[Material for this task Boundary: Start]
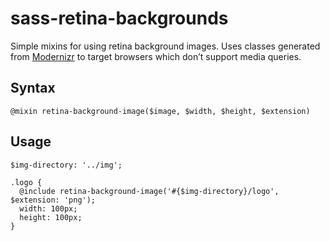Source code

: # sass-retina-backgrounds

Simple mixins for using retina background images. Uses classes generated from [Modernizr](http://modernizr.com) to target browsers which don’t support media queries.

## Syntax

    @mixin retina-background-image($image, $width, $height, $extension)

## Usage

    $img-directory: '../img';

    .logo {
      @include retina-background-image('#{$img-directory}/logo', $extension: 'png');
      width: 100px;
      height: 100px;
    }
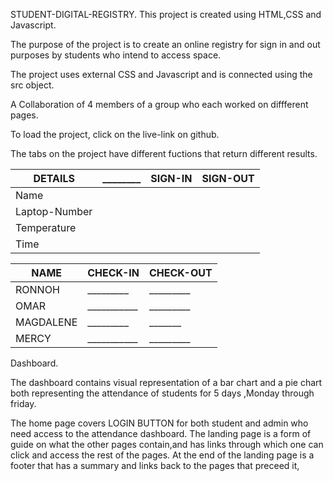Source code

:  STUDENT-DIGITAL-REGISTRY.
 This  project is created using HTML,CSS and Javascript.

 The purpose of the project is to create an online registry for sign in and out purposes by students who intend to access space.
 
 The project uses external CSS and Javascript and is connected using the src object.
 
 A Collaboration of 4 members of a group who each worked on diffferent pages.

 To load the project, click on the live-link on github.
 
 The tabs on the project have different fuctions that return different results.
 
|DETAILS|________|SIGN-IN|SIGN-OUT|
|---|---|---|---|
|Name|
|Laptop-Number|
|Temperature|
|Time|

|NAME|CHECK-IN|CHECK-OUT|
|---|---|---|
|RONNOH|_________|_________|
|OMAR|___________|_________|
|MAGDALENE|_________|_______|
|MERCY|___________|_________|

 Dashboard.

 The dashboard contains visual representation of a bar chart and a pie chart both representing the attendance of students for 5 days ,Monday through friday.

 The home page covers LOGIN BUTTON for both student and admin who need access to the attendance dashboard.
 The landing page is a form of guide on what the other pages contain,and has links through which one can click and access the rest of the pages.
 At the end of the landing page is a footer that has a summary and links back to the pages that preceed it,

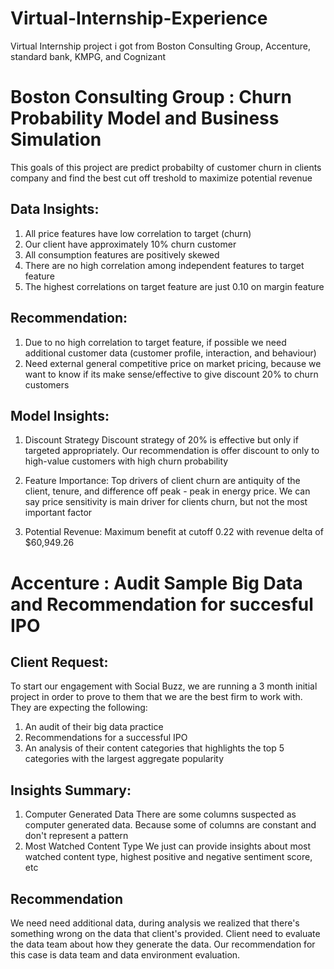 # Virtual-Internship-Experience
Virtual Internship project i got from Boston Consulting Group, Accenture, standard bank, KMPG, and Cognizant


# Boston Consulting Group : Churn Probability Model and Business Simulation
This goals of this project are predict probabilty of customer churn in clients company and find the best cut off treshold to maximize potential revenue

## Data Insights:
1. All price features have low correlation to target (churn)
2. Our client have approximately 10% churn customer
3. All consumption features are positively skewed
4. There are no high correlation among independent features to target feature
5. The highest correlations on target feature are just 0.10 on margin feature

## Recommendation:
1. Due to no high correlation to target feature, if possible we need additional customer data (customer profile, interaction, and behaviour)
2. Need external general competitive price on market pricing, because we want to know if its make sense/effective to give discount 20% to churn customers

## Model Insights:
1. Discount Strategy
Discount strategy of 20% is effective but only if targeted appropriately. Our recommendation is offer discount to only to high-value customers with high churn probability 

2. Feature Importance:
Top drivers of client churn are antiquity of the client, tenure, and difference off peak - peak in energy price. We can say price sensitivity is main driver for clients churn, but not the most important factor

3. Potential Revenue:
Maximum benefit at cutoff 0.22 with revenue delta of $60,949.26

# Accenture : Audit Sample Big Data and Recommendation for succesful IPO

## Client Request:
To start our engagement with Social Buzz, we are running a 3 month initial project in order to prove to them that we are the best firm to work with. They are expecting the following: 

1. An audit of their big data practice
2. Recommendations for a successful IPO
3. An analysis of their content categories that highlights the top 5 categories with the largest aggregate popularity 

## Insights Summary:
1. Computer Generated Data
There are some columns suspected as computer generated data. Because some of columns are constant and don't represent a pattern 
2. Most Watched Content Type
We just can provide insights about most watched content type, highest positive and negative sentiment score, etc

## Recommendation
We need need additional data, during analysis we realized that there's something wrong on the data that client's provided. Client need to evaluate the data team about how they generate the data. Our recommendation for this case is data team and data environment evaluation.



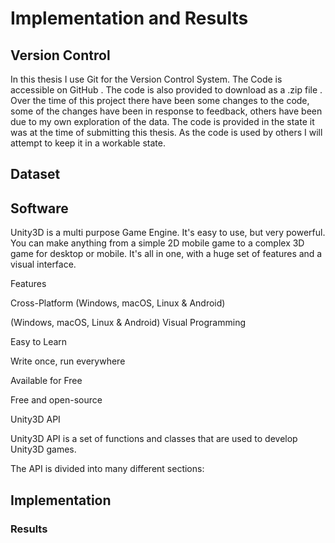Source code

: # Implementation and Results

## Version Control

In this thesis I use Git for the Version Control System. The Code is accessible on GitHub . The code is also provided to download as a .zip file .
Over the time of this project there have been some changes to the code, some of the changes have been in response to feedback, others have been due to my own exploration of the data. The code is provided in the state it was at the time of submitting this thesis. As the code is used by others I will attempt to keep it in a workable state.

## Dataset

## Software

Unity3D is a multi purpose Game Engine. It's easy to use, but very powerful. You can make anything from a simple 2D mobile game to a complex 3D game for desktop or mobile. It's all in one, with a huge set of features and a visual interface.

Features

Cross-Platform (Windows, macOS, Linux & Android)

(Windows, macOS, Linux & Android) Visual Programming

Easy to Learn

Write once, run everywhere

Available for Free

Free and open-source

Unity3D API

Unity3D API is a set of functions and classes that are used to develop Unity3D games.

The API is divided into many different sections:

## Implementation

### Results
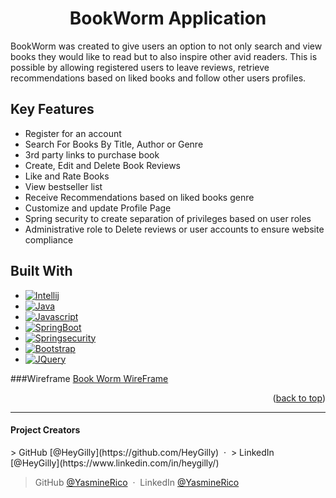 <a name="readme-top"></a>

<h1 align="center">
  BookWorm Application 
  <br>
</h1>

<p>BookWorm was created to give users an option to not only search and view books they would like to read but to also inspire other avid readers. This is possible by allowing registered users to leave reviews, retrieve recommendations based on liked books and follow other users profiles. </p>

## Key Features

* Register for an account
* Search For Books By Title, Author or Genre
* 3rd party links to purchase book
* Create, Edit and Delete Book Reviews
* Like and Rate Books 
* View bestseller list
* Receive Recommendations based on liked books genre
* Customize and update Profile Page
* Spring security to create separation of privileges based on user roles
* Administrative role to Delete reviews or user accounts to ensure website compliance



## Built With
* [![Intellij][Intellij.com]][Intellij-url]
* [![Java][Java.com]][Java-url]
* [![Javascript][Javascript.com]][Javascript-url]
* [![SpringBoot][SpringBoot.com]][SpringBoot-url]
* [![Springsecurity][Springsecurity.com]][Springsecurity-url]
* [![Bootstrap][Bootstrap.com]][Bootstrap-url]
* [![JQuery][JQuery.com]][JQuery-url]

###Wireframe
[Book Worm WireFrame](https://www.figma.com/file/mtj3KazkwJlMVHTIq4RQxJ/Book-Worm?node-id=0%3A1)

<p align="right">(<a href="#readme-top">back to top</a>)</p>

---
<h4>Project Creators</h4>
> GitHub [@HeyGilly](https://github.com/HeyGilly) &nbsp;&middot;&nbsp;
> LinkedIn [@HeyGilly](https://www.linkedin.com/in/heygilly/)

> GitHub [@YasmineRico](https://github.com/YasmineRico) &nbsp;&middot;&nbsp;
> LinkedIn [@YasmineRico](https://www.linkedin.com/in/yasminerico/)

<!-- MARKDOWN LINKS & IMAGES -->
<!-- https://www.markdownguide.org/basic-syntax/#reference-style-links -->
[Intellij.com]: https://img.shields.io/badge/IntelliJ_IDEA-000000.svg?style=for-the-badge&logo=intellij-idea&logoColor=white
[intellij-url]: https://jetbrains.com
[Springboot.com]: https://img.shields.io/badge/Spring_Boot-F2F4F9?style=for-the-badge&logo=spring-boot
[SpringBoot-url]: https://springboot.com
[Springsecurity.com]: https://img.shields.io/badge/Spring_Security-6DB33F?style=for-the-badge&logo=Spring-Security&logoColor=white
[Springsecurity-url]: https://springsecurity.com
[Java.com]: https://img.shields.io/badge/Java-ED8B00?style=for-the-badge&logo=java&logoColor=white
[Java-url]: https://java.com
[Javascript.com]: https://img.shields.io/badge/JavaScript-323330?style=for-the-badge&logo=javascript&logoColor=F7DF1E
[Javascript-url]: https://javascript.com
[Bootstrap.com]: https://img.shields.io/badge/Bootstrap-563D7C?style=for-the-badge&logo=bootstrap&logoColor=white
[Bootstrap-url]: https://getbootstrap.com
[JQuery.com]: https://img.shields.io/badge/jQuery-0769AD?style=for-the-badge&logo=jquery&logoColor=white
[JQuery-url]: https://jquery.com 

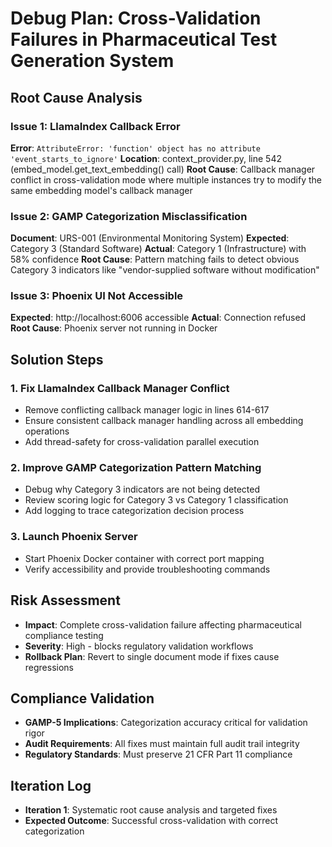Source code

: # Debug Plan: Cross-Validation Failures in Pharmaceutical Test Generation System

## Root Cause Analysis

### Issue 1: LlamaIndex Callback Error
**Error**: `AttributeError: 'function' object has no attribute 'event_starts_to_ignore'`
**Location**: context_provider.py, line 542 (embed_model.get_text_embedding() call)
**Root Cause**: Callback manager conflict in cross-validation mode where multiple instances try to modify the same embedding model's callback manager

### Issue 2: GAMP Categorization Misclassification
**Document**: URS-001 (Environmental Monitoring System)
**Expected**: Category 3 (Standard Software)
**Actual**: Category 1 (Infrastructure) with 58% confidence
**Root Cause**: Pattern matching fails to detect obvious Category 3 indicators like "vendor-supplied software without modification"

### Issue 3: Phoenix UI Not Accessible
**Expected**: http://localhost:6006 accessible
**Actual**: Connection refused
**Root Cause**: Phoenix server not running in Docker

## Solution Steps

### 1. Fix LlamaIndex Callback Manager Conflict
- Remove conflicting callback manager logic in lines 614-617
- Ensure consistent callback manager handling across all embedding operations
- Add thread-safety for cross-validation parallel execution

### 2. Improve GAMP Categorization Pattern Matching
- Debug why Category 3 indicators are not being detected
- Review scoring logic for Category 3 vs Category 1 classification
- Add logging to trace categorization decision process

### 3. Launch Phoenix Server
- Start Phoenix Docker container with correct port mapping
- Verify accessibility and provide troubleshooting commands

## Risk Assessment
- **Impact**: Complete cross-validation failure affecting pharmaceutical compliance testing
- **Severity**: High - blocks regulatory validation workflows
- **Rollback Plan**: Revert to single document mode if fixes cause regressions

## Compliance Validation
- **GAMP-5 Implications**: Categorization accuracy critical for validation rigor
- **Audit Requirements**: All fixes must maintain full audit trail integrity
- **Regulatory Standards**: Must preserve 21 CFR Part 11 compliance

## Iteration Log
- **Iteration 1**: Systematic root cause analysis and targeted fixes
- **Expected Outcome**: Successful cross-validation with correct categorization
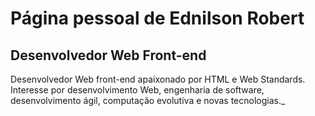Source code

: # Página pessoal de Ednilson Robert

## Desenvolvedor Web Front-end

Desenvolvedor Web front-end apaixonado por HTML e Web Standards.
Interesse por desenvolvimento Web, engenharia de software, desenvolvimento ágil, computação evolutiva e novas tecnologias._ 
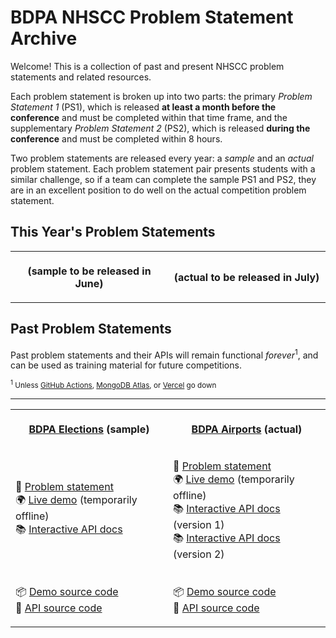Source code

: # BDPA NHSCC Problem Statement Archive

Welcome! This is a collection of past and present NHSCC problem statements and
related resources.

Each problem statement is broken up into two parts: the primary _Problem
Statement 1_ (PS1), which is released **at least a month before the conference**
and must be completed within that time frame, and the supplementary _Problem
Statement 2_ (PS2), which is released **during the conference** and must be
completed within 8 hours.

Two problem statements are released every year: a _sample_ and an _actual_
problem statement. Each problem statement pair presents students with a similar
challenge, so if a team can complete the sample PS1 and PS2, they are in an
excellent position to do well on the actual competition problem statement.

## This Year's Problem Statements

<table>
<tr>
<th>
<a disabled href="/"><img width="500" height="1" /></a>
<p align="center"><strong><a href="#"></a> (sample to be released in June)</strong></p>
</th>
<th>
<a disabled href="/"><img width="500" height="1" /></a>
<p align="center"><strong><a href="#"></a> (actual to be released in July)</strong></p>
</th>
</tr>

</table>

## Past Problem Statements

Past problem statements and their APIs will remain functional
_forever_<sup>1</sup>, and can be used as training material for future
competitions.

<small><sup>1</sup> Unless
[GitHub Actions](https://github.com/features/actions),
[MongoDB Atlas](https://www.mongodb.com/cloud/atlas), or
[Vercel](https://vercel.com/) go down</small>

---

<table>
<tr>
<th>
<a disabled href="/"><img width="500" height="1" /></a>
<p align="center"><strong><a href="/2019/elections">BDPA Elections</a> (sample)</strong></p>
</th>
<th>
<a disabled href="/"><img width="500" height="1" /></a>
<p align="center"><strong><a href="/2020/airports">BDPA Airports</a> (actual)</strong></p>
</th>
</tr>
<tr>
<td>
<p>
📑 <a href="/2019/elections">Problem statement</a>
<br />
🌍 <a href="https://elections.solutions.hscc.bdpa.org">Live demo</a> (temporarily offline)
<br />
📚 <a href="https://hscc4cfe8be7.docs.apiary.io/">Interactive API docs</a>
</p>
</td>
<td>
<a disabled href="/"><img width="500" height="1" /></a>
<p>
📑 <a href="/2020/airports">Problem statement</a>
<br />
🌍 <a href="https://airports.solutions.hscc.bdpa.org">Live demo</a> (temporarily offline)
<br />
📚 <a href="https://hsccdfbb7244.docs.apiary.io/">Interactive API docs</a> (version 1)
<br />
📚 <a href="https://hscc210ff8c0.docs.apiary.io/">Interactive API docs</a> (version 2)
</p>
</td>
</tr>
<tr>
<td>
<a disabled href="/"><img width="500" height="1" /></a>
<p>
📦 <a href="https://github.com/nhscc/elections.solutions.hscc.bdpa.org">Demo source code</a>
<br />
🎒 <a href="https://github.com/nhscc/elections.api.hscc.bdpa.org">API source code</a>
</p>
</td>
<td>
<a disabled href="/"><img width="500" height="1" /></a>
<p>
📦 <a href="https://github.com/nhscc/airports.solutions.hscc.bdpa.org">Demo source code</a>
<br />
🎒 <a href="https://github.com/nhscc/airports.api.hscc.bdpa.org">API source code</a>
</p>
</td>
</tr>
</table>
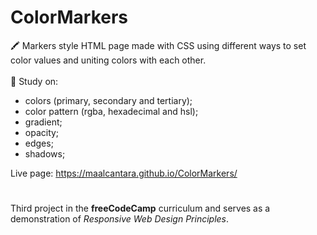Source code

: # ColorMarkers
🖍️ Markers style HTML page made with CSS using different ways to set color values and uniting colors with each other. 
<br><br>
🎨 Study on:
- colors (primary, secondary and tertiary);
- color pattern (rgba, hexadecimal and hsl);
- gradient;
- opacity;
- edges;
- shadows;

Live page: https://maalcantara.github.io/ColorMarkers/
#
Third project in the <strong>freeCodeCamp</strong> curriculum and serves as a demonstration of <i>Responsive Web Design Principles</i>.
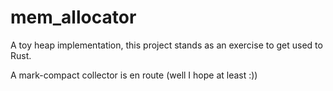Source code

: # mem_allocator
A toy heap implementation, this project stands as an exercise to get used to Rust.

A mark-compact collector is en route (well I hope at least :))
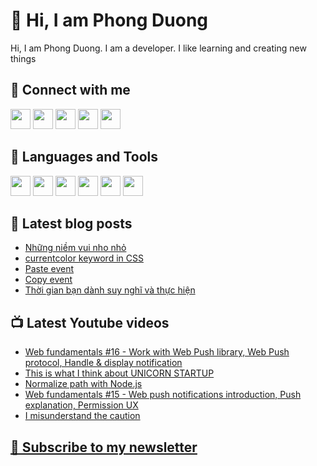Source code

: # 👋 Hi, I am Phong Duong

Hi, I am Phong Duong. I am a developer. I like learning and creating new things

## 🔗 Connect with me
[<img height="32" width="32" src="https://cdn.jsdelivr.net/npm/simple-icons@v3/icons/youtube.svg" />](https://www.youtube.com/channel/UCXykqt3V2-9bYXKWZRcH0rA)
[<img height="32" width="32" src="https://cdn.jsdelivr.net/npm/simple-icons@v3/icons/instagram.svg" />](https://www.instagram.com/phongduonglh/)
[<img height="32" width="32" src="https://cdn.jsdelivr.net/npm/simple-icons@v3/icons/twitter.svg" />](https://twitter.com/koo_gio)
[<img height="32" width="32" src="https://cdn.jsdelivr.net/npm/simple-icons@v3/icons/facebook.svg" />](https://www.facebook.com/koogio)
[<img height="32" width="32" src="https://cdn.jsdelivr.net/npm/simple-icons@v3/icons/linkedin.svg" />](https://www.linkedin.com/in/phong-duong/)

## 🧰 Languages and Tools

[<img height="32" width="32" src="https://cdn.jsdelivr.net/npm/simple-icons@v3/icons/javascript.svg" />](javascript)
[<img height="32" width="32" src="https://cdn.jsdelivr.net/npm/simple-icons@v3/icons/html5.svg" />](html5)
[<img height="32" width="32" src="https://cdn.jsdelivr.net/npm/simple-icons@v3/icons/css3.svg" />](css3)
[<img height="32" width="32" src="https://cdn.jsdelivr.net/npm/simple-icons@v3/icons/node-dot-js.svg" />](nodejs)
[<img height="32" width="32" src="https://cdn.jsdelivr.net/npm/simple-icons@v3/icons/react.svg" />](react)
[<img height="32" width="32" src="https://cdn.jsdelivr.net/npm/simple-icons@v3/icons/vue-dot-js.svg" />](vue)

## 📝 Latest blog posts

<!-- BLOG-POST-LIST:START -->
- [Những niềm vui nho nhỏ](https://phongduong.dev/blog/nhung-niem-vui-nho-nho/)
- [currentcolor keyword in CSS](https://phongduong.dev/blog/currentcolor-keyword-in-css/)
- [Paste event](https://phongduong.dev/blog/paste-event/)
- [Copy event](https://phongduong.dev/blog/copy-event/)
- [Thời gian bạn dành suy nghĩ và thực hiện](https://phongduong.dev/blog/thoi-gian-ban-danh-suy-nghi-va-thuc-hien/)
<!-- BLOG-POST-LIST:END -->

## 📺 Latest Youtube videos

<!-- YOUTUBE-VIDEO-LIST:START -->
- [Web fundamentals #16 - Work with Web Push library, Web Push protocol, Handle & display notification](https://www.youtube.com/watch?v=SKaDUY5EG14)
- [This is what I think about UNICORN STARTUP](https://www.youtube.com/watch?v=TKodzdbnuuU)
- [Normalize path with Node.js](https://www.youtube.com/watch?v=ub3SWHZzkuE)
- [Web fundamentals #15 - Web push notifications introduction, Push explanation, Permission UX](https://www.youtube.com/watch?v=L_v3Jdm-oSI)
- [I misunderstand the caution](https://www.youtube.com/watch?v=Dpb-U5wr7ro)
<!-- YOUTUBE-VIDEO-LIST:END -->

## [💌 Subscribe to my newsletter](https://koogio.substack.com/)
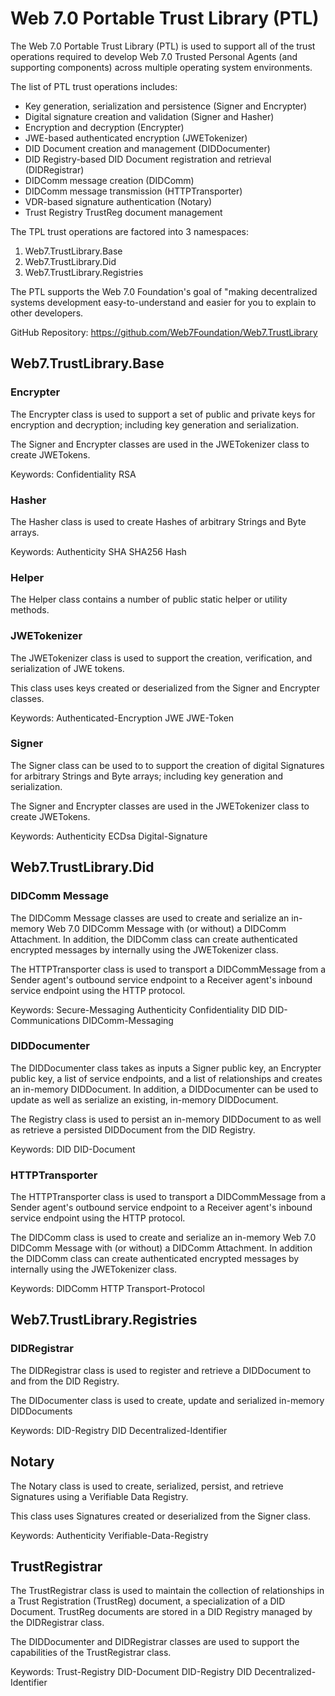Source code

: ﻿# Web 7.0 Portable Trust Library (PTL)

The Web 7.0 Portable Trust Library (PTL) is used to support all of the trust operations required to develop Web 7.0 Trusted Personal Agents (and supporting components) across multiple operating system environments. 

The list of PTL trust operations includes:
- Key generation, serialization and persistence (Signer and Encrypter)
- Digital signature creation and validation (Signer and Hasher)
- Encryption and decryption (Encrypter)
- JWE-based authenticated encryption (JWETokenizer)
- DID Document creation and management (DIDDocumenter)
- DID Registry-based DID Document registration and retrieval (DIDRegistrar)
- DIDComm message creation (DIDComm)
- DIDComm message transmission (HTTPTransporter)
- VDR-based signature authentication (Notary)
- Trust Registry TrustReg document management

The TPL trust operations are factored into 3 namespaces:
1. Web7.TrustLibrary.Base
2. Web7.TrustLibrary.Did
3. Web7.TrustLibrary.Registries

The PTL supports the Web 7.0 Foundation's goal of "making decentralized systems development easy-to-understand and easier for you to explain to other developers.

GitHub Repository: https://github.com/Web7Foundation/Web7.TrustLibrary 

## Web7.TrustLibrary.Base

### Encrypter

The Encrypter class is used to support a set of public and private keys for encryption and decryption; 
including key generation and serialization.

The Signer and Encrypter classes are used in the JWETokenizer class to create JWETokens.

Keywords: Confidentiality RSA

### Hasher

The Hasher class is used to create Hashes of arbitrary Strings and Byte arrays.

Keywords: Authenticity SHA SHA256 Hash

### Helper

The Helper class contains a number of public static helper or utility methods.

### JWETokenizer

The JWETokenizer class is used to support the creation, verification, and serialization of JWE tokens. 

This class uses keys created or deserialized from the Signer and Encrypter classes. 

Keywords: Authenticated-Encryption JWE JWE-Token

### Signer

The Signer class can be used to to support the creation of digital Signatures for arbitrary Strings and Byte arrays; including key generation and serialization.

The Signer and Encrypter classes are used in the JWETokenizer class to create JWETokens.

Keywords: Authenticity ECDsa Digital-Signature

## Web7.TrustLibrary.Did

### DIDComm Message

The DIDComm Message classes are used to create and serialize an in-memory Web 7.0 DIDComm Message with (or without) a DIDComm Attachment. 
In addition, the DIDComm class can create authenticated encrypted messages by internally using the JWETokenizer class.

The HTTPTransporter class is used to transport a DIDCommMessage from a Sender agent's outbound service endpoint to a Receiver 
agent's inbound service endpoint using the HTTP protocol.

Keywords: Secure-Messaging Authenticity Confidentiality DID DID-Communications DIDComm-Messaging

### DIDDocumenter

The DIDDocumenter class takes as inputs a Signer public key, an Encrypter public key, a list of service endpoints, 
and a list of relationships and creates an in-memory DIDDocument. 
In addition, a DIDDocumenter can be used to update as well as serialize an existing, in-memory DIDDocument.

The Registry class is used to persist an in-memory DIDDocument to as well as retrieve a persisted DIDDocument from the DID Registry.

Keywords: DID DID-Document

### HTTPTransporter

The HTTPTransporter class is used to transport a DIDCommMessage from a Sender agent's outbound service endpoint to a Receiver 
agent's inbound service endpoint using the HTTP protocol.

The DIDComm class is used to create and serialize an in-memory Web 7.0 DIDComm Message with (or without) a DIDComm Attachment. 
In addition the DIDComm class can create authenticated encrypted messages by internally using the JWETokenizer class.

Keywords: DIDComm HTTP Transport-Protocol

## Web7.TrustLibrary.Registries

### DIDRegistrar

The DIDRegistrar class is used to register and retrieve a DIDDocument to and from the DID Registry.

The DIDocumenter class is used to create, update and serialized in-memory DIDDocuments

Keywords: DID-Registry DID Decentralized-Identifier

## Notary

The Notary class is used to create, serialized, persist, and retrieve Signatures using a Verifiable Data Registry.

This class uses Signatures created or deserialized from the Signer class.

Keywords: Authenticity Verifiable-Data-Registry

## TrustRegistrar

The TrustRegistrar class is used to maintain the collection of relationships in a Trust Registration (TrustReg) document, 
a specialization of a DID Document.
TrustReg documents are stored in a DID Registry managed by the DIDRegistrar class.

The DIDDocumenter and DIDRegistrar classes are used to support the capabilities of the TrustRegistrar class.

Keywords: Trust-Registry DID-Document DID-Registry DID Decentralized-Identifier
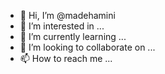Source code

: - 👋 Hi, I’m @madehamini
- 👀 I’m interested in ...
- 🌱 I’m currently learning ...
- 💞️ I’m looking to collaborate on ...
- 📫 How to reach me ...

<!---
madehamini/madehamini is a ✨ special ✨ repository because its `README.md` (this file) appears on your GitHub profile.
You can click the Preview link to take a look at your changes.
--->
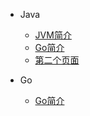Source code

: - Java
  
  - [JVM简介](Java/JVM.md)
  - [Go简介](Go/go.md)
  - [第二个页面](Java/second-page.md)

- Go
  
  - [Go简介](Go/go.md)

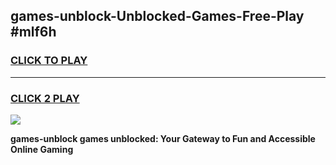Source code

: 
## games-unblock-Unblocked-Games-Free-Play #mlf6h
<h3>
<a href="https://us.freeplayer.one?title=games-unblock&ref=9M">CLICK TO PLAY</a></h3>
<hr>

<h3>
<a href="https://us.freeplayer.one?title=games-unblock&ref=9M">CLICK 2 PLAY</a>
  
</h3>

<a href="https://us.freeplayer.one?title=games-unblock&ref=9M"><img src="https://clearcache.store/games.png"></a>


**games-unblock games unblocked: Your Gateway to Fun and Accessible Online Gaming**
[Material for this task Boundary: End]
→ Task instructions:
Restate word for word every line from the top of the entries above to the line with "HTML,CSS and Javascript.", inclusive, and skip any pictures.

→ Reply:
Source code

: # sass-retina-backgrounds

Simple mixins for using retina background images. Uses classes generated from [Modernizr](http://modernizr.com) to target browsers which don’t support media queries.

## Syntax

    @mixin retina-background-image($image, $width, $height, $extension)

## Usage

    $img-directory: '../img';

    .logo {
      @include retina-background-image('#{$img-directory}/logo', $extension: 'png');
      width: 100px;
      height: 100px;
    }
Source code

:  STUDENT-DIGITAL-REGISTRY.
 This  project is created using HTML,CSS and Javascript.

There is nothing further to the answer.